Each country and federation has their own qualifying quotas for the Winter Olympics, and it was down to the wire for the Aussies.
“The four-man just wasn’t clicking how we’d like it to at Lake Placid. We were trying to chase down Israel, but they got away from us. We managed to hold off the Croatia and Czech teams and honestly up until the end of the season we thought we were going to the Olympics.
“We then turned our attention to Israel; we were under the impression they weren’t going to accept their spot due to their internal qualification quotas but unfortunately their Federation backflipped and sent them anyway,” Hayden reflected.
While they didn’t make it to Italy this year, Hayden said the team had improved in leaps and bounds.

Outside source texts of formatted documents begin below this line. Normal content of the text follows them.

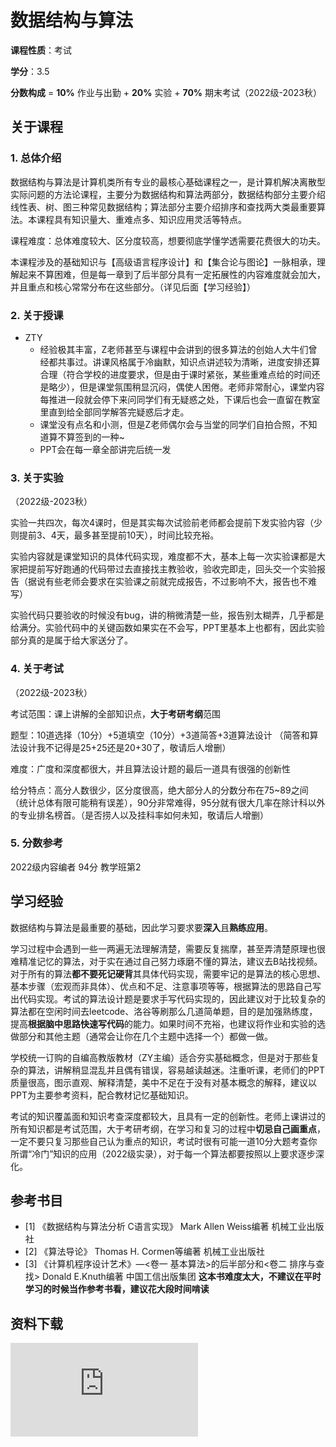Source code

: # 数据结构与算法

**课程性质**：考试

**学分**：3.5

**分数构成** = **10%** 作业与出勤 + **20%** 实验 + **70%** 期末考试（2022级-2023秋）

## 关于课程

### 1. 总体介绍

数据结构与算法是计算机类所有专业的最核心基础课程之一，是计算机解决离散型实际问题的方法论课程，主要分为数据结构和算法两部分，数据结构部分主要介绍线性表、树、图三种常见数据结构；算法部分主要介绍排序和查找两大类最重要算法。本课程具有知识量大、重难点多、知识应用灵活等特点。

课程难度：总体难度较大、区分度较高，想要彻底学懂学透需要花费很大的功夫。

本课程涉及的基础知识与【高级语言程序设计】和【集合论与图论】一脉相承，理解起来不算困难，但是每一章到了后半部分具有一定拓展性的内容难度就会加大，并且重点和核心常常分布在这些部分。（详见后面【学习经验】）


### 2. 关于授课

- ZTY
  - 经验极其丰富，Z老师甚至与课程中会讲到的很多算法的创始人大牛们曾经都共事过。讲课风格属于冷幽默，知识点讲述较为清晰，进度安排还算合理（符合学校的进度要求，但是由于课时紧张，某些重难点给的时间还是略少），但是课堂氛围稍显沉闷，偶使人困倦。老师非常耐心，课堂内容每推进一段就会停下来问同学们有无疑惑之处，下课后也会一直留在教室里直到给全部同学解答完疑惑后才走。
  - 课堂没有点名和小测，但是Z老师偶尔会与当堂的同学们自拍合照，不知道算不算签到的一种~
  - PPT会在每一章全部讲完后统一发



### 3. 关于实验

（2022级-2023秋）

实验一共四次，每次4课时，但是其实每次试验前老师都会提前下发实验内容（少则提前3、4天，最多甚至提前10天），时间比较充裕。

实验内容就是课堂知识的具体代码实现，难度都不大，基本上每一次实验课都是大家把提前写好跑通的代码带过去直接找主教验收，验收完即走，回头交一个实验报告（据说有些老师会要求在实验课之前就完成报告，不过影响不大，报告也不难写）

实验代码只要验收的时候没有bug，讲的稍微清楚一些，报告别太糊弄，几乎都是给满分。实验代码中的关键函数如果实在不会写，PPT里基本上也都有，因此实验部分真的是属于给大家送分了。


### 4. 关于考试

（2022级-2023秋）

考试范围：课上讲解的全部知识点，**大于考研考纲**范围

题型：10道选择（10分）+5道填空（10分）+3道简答+3道算法设计 （简答和算法设计我不记得是25+25还是20+30了，敬请后人增删）

难度：广度和深度都很大，并且算法设计题的最后一道具有很强的创新性

给分特点：高分人数很少，区分度很高，绝大部分人的分数分布在75~89之间（统计总体有限可能稍有误差），90分非常难得，95分就有很大几率在除计科以外的专业排名榜首。（是否捞人以及挂科率如何未知，敬请后人增删）

### 5. 分数参考
2022级内容编者 94分 教学班第2


## 学习经验

数据结构与算法是最重要的基础，因此学习要求要**深入**且**熟练应用**。

学习过程中会遇到一些一两遍无法理解清楚，需要反复揣摩，甚至弄清楚原理也很难精准记忆的算法，对于实在通过自己努力琢磨不懂的算法，建议去B站找视频。对于所有的算法**都不要死记硬背**其具体代码实现，需要牢记的是算法的核心思想、基本步骤（宏观而非具体）、优点和不足、注意事项等等，根据算法的思路自己写出代码实现。考试的算法设计题是要求手写代码实现的，因此建议对于比较复杂的算法都在空闲时间去leetcode、洛谷等刷那么几道简单题，目的是加强熟练度，提高**根据脑中思路快速写代码**的能力。如果时间不充裕，也建议将作业和实验的选做部分和其他主题（通常会让你在几个主题中选择一个）都做一做。

学校统一订购的自编高教版教材（ZY主编）适合夯实基础概念，但是对于那些复杂的算法，讲解稍显混乱并且偶有错误，容易越读越迷。注重听课，老师们的PPT质量很高，图示直观、解释清楚，美中不足在于没有对基本概念的解释，建议以PPT为主要参考资料，配合教材记忆基础知识。

考试的知识覆盖面和知识考查深度都较大，且具有一定的创新性。老师上课讲过的所有知识都是考试范围，大于考研考纲，在学习和复习的过程中**切忌自己画重点**，一定不要只复习那些自己认为重点的知识，考试时很有可能一道10分大题考查你所谓“冷门”知识的应用（2022级实录），对于每一个算法都要按照以上要求逐步深化。


## 参考书目

- [1] 《数据结构与算法分析 C语言实现》  Mark Allen Weiss编著  机械工业出版社
- [2] 《算法导论》  Thomas H. Cormen等编著  机械工业出版社
- [3] 《计算机程序设计艺术》—<卷一 基本算法>的后半部分和<卷二 排序与查找>  Donald E.Knuth编著  中国工信出版集团  **这本书难度太大，不建议在平时学习的时候当作参考书看，建议花大段时间啃读**

## 资料下载

![](https://raw.githubusercontent.com/HIT-OpenCS/CS_Courses/main/公共课程/数据结构与算法/file.md ":include")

“We PB’d every single track, PB’d our push times; the difference in a year was like night and day. It’s a sport that becomes second-nature the more you do it.
“The more that the boys know when to jump in, the down call, the little things can make a hundredth of a second difference. Sitting down in the sled at exactly the same time can give you an extra half a length of velocity going into the first corner. Our first race we came 12th in the two-man, but we were literally 13 hundredths of a second away from 6th place – that’s how close it is!”

While the race itself is a minute or less, there are hours of preparation not only for the team but for the sled as well. Hayden said they spend up to six hours a day polishing the runners, making sure everything is dry and greased well, all to get down the track as fast as humanly (or inhumanly) possible.
“There was one day we were rushed putting the runners on the sled just before a race. The runners have protectors on them and when we went to flip the sled one of the protectors came off and the runner fell straight onto the concrete. It got chewed up and we had no time to fix it. We pushed slower than we ever had and finished 15th in that race.”
Hayden said despite not quite making it to Milano in Italy, it was an incredible experience he wants to be a part of again.
“As a team it was a breeze. You’d think living with four other smelly dudes for 12 weeks would drive you nuts but we loved it. The highlight was definitely the fifth place our two-man team got at Lake Placid; even though I wasn’t in the race it felt like a really cool team achievement.”